Colloque Paris 3 Sorbonne-Nouvelle

Inculte : pratiques éditoriales, gestes collectifs et inflexions esthétiques
7 et 8 février 2020
Fondé en 2004, le collectif Inculte est à la fois une revue, une constellation d’écrivains à géométrie variable et une maison d’éditions.

Depuis les débuts de la revue, ses auteurs mènent une intense réflexion sur les renouvellements de la littérature française et étrangère, de sa place et de ses enjeux politiques dans la société.

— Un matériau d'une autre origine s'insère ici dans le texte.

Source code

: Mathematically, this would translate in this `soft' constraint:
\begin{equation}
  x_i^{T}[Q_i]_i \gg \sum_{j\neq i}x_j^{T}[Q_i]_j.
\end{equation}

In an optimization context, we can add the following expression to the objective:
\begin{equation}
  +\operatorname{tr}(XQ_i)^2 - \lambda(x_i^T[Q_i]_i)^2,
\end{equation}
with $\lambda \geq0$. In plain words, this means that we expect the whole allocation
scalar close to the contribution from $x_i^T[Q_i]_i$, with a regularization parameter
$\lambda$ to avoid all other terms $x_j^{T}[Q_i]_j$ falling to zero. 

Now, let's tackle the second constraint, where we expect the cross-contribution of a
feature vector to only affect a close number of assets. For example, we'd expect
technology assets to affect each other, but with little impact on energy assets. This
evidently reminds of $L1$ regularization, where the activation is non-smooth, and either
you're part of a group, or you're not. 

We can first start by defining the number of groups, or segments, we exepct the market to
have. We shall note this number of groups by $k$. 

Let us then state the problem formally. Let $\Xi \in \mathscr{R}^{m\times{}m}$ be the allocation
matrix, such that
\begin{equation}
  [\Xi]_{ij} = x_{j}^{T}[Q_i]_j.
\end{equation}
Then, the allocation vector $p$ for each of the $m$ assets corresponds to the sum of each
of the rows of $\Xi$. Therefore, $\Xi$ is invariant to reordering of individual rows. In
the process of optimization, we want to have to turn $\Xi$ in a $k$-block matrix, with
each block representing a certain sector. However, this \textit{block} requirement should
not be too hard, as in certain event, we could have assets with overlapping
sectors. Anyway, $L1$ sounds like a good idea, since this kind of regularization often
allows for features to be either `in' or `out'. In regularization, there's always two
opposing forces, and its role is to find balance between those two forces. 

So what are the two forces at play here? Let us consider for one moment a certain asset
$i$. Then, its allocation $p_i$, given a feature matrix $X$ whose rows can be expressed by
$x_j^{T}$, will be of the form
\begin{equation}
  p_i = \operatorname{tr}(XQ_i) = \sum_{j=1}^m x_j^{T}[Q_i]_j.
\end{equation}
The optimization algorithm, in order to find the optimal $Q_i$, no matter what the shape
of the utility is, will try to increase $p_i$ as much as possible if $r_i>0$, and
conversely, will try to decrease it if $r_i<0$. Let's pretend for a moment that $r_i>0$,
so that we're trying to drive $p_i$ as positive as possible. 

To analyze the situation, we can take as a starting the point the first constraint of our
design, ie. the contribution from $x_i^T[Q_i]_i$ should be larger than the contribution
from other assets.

Riche d’une production originale (écritures, essais collectifs, traductions…) et de rééditions ambitieuses (numéros de la revue de L’Arc autour de Bataille, Deleuze…), le groupe Inculte a agrégé autour de lui toute une génération d’écrivains (Éric Chevillard, Pierre Senges, Olivia Rosenthal, Marie Cosnay, Tristan Garcia, Philippe Vasset) qui partagent leurs interrogations sur les rapports entre fiction et documents, culture savante et populaire pour repenser les savoirs et les pouvoirs du récit. Le collectif n’a cessé en outre de manifester sa curiosité pour les littératures étrangères, comme en témoignent la place des traducteurs dans le comité éditorial (Claro, Nicolas Richard, Jérôme Schmidt) et l’importance des auteurs étrangers dans la revue (entretiens avec Bret Easton Ellis, William Gass, Richard Powers) ou dans le catalogue d’Inculte/Dernière marge (traduction de la revue The Believer, notamment). C’est dire la place centrale du collectif et des éditions Inculte dans la littérature française du XXIesiècle et l’urgence de mettre en perspective l’histoire et la position éditoriale et esthétique du collectif.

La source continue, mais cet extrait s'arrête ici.